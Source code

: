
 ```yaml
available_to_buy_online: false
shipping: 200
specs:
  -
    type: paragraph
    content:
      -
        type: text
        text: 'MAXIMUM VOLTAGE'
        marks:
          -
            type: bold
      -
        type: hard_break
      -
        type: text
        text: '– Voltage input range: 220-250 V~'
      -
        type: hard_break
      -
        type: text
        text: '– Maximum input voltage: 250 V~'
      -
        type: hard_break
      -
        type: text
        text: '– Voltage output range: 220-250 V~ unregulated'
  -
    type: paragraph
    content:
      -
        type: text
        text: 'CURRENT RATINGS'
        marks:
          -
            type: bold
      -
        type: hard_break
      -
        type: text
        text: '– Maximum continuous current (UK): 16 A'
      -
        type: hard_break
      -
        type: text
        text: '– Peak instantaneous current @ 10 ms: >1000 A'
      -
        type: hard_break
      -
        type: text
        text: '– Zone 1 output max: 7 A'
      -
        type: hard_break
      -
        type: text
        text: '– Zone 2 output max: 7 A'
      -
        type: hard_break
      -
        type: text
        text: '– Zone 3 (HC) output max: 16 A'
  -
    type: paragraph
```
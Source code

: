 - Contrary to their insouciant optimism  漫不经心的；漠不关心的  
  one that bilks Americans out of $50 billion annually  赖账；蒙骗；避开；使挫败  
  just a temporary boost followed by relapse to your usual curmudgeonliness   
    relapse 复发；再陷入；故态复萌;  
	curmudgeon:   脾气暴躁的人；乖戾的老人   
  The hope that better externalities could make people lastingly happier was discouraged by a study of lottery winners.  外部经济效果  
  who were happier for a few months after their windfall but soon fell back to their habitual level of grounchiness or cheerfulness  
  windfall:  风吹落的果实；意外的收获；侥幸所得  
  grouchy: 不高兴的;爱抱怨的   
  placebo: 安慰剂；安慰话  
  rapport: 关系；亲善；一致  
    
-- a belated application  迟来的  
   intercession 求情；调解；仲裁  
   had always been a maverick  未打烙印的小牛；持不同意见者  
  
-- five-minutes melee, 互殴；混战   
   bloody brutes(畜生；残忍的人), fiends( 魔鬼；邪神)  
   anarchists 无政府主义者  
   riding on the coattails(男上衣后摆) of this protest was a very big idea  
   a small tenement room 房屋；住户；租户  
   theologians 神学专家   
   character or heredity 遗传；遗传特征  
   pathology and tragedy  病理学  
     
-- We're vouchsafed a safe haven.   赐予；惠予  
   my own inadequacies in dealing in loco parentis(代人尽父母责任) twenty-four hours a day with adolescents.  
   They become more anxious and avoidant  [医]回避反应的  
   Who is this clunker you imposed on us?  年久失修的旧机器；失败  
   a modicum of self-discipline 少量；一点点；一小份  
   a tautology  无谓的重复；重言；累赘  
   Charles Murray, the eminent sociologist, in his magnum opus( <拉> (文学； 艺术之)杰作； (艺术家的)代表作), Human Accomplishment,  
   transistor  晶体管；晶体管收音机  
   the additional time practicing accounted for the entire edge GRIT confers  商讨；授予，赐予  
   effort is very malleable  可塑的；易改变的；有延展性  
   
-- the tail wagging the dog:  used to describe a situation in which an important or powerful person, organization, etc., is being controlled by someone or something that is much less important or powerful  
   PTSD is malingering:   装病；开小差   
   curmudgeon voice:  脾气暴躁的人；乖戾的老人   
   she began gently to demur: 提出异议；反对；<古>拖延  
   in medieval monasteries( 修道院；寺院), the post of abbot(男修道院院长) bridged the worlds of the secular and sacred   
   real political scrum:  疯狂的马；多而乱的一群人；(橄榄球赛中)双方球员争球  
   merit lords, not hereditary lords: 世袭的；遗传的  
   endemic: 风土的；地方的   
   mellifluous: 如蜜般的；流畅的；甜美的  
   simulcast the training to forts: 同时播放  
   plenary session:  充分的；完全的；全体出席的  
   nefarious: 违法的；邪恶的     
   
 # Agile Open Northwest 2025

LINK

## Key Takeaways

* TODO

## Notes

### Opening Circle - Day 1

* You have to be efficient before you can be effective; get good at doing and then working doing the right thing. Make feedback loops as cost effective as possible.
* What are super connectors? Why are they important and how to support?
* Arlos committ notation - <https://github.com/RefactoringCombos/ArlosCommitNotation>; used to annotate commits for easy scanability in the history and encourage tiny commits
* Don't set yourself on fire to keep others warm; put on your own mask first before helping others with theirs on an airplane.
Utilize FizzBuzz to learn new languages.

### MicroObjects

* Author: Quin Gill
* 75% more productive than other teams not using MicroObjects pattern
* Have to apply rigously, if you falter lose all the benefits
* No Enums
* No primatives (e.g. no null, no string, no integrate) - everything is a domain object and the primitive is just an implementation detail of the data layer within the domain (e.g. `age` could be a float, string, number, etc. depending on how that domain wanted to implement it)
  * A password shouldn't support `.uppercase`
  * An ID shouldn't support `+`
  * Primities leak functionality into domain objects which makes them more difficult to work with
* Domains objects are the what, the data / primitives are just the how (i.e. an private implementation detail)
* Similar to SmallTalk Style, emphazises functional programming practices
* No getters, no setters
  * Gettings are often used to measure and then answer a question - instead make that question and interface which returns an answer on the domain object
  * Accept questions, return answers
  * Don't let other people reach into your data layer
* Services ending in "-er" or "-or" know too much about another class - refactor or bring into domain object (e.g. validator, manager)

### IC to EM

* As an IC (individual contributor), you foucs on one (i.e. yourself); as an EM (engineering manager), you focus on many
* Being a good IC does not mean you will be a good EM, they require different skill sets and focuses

____________________

Problem statement: Exactly as written, reproduce the whole listing.

Answer to the exercise:
Source code

:
 ```yaml
available_to_buy_online: false
shipping: 200
specs:
  -
    type: paragraph
    content:
      -
        type: text
        text: 'MAXIMUM VOLTAGE'
        marks:
          -
            type: bold
      -
        type: hard_break
      -
        type: text
        text: '– Voltage input range: 220-250 V~'
      -
        type: hard_break
      -
        type: text
        text: '– Maximum input voltage: 250 V~'
      -
        type: hard_break
      -
        type: text
        text: '– Voltage output range: 220-250 V~ unregulated'
  -
    type: paragraph
    content:
      -
        type: text
        text: 'CURRENT RATINGS'
        marks:
          -
            type: bold
      -
        type: hard_break
      -
        type: text
        text: '– Maximum continuous current (UK): 16 A'
      -
        type: hard_break
      -
        type: text
        text: '– Peak instantaneous current @ 10 ms: >1000 A'
      -
        type: hard_break
      -
        type: text
        text: '– Zone 1 output max: 7 A'
      -
        type: hard_break
      -
        type: text
        text: '– Zone 2 output max: 7 A'
      -
        type: hard_break
      -
        type: text
        text: '– Zone 3 (HC) output max: 16 A'
  -
    type: paragraph
```
Source code

: - Contrary to their insouciant optimism  漫不经心的；漠不关心的  
  one that bilks Americans out of $50 billion annually  赖账；蒙骗；避开；使挫败  
  just a temporary boost followed by relapse to your usual curmudgeonliness   
    relapse 复发；再陷入；故态复萌;  
	curmudgeon:   脾气暴躁的人；乖戾的老人   
  The hope that better externalities could make people lastingly happier was discouraged by a study of lottery winners.  外部经济效果  
  who were happier for a few months after their windfall but soon fell back to their habitual level of grounchiness or cheerfulness  
  windfall:  风吹落的果实；意外的收获；侥幸所得  
  grouchy: 不高兴的;爱抱怨的   
  placebo: 安慰剂；安慰话  
  rapport: 关系；亲善；一致  
    
-- a belated application  迟来的  
   intercession 求情；调解；仲裁  
   had always been a maverick  未打烙印的小牛；持不同意见者  
  
-- five-minutes melee, 互殴；混战   
   bloody brutes(畜生；残忍的人), fiends( 魔鬼；邪神)  
   anarchists 无政府主义者  
   riding on the coattails(男上衣后摆) of this protest was a very big idea  
   a small tenement room 房屋；住户；租户  
   theologians 神学专家   
   character or heredity 遗传；遗传特征  
   pathology and tragedy  病理学  
     
-- We're vouchsafed a safe haven.   赐予；惠予  
   my own inadequacies in dealing in loco parentis(代人尽父母责任) twenty-four hours a day with adolescents.  
   They become more anxious and avoidant  [医]回避反应的  
   Who is this clunker you imposed on us?  年久失修的旧机器；失败  
   a modicum of self-discipline 少量；一点点；一小份  
   a tautology  无谓的重复；重言；累赘  
   Charles Murray, the eminent sociologist, in his magnum opus( <拉> (文学； 艺术之)杰作； (艺术家的)代表作), Human Accomplishment,  
   transistor  晶体管；晶体管收音机  
   the additional time practicing accounted for the entire edge GRIT confers  商讨；授予，赐予  
   effort is very malleable  可塑的；易改变的；有延展性  
   
-- the tail wagging the dog:  used to describe a situation in which an important or powerful person, organization, etc., is being controlled by someone or something that is much less important or powerful  
   PTSD is malingering:   装病；开小差   
   curmudgeon voice:  脾气暴躁的人；乖戾的老人   
   she began gently to demur: 提出异议；反对；<古>拖延  
   in medieval monasteries( 修道院；寺院), the post of abbot(男修道院院长) bridged the worlds of the secular and sacred   
   real political scrum:  疯狂的马；多而乱的一群人；(橄榄球赛中)双方球员争球  
   merit lords, not hereditary lords: 世袭的；遗传的  
   endemic: 风土的；地方的   
   mellifluous: 如蜜般的；流畅的；甜美的  
   simulcast the training to forts: 同时播放  
   plenary session:  充分的；完全的；全体出席的  
   nefarious: 违法的；邪恶的     
   
 # Agile Open Northwest 2025

LINK

## Key Takeaways

* TODO

## Notes

### Opening Circle - Day 1

* You have to be efficient before you can be effective; get good at doing and then working doing the right thing. Make feedback loops as cost effective as possible.
* What are super connectors? Why are they important and how to support?
* Arlos committ notation - <https://github.com/RefactoringCombos/ArlosCommitNotation>; used to annotate commits for easy scanability in the history and encourage tiny commits
* Don't set yourself on fire to keep others warm; put on your own mask first before helping others with theirs on an airplane.
Utilize FizzBuzz to learn new languages.

### MicroObjects

* Author: Quin Gill
* 75% more productive than other teams not using MicroObjects pattern
* Have to apply rigously, if you falter lose all the benefits
* No Enums
* No primatives (e.g. no null, no string, no integrate) - everything is a domain object and the primitive is just an implementation detail of the data layer within the domain (e.g. `age` could be a float, string, number, etc. depending on how that domain wanted to implement it)
  * A password shouldn't support `.uppercase`
  * An ID shouldn't support `+`
  * Primities leak functionality into domain objects which makes them more difficult to work with
* Domains objects are the what, the data / primitives are just the how (i.e. an private implementation detail)
* Similar to SmallTalk Style, emphazises functional programming practices
* No getters, no setters
  * Gettings are often used to measure and then answer a question - instead make that question and interface which returns an answer on the domain object
  * Accept questions, return answers
  * Don't let other people reach into your data layer
* Services ending in "-er" or "-or" know too much about another class - refactor or bring into domain object (e.g. validator, manager)

### IC to EM

* As an IC (individual contributor), you foucs on one (i.e. yourself); as an EM (engineering manager), you focus on many
* Being a good IC does not mean you will be a good EM, they require different skill sets and focuses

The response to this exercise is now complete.